BEGIN

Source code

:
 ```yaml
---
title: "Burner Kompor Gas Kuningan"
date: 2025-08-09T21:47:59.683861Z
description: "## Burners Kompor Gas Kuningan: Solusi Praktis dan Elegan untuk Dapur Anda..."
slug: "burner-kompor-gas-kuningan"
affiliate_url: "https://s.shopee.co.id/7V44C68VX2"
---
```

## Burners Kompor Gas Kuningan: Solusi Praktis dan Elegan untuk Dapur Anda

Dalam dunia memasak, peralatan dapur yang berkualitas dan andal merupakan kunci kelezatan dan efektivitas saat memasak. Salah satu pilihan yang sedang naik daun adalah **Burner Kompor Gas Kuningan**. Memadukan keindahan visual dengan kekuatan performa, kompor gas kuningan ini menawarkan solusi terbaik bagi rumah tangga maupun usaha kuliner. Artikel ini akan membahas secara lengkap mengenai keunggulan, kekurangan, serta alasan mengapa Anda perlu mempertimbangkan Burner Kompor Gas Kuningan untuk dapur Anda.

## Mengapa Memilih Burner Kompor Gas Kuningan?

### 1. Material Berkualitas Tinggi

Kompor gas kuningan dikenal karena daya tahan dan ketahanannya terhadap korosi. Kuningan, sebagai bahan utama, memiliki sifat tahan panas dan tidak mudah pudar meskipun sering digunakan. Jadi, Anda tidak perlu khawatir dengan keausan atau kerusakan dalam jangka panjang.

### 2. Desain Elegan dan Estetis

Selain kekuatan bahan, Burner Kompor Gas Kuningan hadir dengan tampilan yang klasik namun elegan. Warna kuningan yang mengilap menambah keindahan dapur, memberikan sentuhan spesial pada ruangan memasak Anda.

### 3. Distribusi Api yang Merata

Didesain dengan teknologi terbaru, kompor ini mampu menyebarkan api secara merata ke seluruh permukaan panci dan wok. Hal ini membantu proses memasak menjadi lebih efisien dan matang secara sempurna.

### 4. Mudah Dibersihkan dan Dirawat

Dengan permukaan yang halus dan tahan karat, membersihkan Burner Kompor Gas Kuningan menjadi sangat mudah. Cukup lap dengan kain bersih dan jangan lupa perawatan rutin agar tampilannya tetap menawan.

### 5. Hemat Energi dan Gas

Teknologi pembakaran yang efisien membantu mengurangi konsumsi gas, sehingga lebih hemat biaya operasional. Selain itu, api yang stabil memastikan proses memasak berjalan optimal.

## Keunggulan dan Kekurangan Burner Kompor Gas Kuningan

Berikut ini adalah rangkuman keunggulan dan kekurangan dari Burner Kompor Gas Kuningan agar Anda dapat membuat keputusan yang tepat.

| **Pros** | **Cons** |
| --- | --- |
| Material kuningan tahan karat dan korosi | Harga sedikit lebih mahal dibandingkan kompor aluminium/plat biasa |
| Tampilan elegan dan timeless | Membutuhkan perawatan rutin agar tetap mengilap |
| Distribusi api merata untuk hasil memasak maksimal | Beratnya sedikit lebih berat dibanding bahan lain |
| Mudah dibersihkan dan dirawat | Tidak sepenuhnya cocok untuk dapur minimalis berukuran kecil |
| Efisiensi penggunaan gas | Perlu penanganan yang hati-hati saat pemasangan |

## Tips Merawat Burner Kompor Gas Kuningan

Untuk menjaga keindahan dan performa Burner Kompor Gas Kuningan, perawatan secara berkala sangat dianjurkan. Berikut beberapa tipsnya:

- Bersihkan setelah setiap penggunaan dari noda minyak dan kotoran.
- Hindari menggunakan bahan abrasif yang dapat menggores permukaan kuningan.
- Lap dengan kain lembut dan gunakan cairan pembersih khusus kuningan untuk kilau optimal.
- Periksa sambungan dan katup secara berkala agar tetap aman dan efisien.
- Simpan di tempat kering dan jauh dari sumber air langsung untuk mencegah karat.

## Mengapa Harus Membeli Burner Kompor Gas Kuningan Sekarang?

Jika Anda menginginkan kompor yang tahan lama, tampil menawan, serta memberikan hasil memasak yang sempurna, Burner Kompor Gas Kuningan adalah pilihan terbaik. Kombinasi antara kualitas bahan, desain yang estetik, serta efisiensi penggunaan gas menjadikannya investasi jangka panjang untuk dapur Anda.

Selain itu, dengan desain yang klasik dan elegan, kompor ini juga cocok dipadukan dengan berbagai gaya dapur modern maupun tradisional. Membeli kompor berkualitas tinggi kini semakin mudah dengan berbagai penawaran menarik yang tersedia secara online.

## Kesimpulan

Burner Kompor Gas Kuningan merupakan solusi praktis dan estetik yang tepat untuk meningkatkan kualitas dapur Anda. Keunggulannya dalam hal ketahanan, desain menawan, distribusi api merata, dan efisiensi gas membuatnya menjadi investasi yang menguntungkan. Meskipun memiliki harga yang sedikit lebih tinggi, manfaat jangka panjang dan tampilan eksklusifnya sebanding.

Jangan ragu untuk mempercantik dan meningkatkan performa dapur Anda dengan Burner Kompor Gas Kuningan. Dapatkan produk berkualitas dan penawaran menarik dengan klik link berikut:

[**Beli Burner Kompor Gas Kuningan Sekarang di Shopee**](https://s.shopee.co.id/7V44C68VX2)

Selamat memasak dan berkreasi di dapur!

END

Restate word for word only the lines above from the line containing "bahan lain |" to the line containing "## Tips Merawat Burner Kompor Gas Kuningan", both of them included.

| Distribusi api merata untuk hasil memasak maksimal | Beratnya sedikit lebih berat dibanding bahan lain |
| Mudah dibersihkan dan dirawat | Tidak sepenuhnya cocok untuk dapur minimalis berukuran kecil |
| Efisiensi penggunaan gas | Perlu penanganan yang hati-hati saat pemasangan |

## Tips Merawat Burner Kompor Gas Kuningan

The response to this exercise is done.